[Start of section]

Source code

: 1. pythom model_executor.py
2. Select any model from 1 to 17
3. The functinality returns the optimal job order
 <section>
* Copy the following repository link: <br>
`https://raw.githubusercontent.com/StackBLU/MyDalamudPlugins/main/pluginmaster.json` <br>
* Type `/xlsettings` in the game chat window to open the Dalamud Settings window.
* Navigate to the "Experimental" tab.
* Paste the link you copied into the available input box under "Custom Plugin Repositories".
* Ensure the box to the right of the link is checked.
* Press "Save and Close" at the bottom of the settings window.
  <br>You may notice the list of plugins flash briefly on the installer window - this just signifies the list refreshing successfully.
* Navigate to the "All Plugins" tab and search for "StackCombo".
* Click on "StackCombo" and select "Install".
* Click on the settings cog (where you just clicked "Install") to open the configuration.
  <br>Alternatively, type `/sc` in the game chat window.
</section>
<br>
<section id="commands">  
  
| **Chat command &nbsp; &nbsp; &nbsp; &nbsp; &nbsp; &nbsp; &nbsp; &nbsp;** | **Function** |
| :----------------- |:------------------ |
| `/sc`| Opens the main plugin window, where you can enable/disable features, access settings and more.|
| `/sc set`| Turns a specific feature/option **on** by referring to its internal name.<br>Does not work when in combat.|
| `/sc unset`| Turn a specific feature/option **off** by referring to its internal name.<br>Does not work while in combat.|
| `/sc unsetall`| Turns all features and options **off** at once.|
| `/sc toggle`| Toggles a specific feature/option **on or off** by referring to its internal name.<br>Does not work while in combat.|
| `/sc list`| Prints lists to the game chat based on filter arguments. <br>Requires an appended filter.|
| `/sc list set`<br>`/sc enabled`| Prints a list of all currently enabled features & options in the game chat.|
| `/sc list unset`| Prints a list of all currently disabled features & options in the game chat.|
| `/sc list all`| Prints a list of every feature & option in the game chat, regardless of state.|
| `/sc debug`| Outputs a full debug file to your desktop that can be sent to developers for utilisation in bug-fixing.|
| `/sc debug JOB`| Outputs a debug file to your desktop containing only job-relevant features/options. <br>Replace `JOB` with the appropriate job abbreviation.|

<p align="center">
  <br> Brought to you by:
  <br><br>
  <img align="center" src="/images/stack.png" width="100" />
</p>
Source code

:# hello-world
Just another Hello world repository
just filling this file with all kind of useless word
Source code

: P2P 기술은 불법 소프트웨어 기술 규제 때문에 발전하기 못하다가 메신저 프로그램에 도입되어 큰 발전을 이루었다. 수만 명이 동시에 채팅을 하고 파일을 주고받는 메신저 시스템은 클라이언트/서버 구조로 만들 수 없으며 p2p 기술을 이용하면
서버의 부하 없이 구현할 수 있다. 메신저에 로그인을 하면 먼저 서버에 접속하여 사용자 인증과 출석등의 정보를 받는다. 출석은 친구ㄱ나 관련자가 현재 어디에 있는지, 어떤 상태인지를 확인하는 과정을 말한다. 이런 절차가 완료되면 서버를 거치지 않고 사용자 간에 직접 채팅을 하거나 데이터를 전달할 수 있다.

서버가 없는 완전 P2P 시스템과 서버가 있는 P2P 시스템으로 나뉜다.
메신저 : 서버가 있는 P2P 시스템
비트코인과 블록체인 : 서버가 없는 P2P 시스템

[End of section]

## What is required
Please copy the whole of the material exactly as written.

## Response area
Source code

: 1. pythom model_executor.py
2. Select any model from 1 to 17
3. The functinality returns the optimal job order
 <section>
* Copy the following repository link: <br>
`https://raw.githubusercontent.com/StackBLU/MyDalamudPlugins/main/pluginmaster.json` <br>
* Type `/xlsettings` in the game chat window to open the Dalamud Settings window.
* Navigate to the "Experimental" tab.
* Paste the link you copied into the available input box under "Custom Plugin Repositories".
* Ensure the box to the right of the link is checked.
* Press "Save and Close" at the bottom of the settings window.
  <br>You may notice the list of plugins flash briefly on the installer window - this just signifies the list refreshing successfully.
* Navigate to the "All Plugins" tab and search for "StackCombo".
* Click on "StackCombo" and select "Install".
* Click on the settings cog (where you just clicked "Install") to open the configuration.
  <br>Alternatively, type `/sc` in the game chat window.
</section>
<br>
<section id="commands">  
  
| **Chat command &nbsp; &nbsp; &nbsp; &nbsp; &nbsp; &nbsp; &nbsp; &nbsp;** | **Function** |
| :----------------- |:------------------ |
| `/sc`| Opens the main plugin window, where you can enable/disable features, access settings and more.|
| `/sc set`| Turns a specific feature/option **on** by referring to its internal name.<br>Does not work when in combat.|
| `/sc unset`| Turn a specific feature/option **off** by referring to its internal name.<br>Does not work while in combat.|
| `/sc unsetall`| Turns all features and options **off** at once.|
| `/sc toggle`| Toggles a specific feature/option **on or off** by referring to its internal name.<br>Does not work while in combat.|
| `/sc list`| Prints lists to the game chat based on filter arguments. <br>Requires an appended filter.|
| `/sc list set`<br>`/sc enabled`| Prints a list of all currently enabled features & options in the game chat.|
| `/sc list unset`| Prints a list of all currently disabled features & options in the game chat.|
| `/sc list all`| Prints a list of every feature & option in the game chat, regardless of state.|
| `/sc debug`| Outputs a full debug file to your desktop that can be sent to developers for utilisation in bug-fixing.|
| `/sc debug JOB`| Outputs a debug file to your desktop containing only job-relevant features/options. <br>Replace `JOB` with the appropriate job abbreviation.|

<p align="center">
  <br> Brought to you by:
  <br><br>
  <img align="center" src="/images/stack.png" width="100" />
</p>
Source code

:# hello-world
Just another Hello world repository
just filling this file with all kind of useless word
Source code

: P2P 기술은 불법 소프트웨어 기술 규제 때문에 발전하기 못하다가 메신저 프로그램에 도입되어 큰 발전을 이루었다. 수만 명이 동시에 채팅을 하고 파일을 주고받는 메신저 시스템은 클라이언트/서버 구조로 만들 수 없으며 p2p 기술을 이용하면
서버의 부하 없이 구현할 수 있다. 메신저에 로그인을 하면 먼저 서버에 접속하여 사용자 인증과 출석등의 정보를 받는다. 출석은 친구ㄱ나 관련자가 현재 어디에 있는지, 어떤 상태인지를 확인하는 과정을 말한다. 이런 절차가 완료되면 서버를 거치지 않고 사용자 간에 직접 채팅을 하거나 데이터를 전달할 수 있다.

서버가 없는 완전 P2P 시스템과 서버가 있는 P2P 시스템으로 나뉜다.
메신저 : 서버가 있는 P2P 시스템
비트코인과 블록체인 : 서버가 없는 P2P 시스템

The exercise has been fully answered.